== What is expected ==
Repeat the whole listing exactly as written.

== The data ==

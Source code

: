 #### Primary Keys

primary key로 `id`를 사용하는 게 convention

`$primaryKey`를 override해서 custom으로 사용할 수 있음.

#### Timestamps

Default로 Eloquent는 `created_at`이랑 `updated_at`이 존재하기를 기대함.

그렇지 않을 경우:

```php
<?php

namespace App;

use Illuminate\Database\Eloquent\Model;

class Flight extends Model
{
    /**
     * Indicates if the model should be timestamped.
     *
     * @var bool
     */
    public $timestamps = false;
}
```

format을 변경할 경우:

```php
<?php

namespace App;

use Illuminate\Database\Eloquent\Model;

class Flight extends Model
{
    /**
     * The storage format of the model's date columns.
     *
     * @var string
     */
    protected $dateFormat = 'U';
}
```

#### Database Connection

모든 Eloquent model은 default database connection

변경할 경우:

== Task result ==
Source code

: #### Primary Keys

primary key로 `id`를 사용하는 게 convention

`$primaryKey`를 override해서 custom으로 사용할 수 있음.

#### Timestamps

Default로 Eloquent는 `created_at`이랑 `updated_at`이 존재하기를 기대함.

그렇지 않을 경우:

```php
<?php

namespace App;

use Illuminate\Database\Eloquent\Model;

class Flight extends Model
{
    /**
     * Indicates if the model should be timestamped.
     *
     * @var bool
     */
    public $timestamps = false;
}
```

format을 변경할 경우:

```php
<?php

namespace App;

use Illuminate\Database\Eloquent\Model;

class Flight extends Model
{
    /**
     * The storage format of the model's date columns.
     *
     * @var string
     */
    protected $dateFormat = 'U';
}
```

#### Database Connection

모든 Eloquent model은 default database connection

변경할 경우:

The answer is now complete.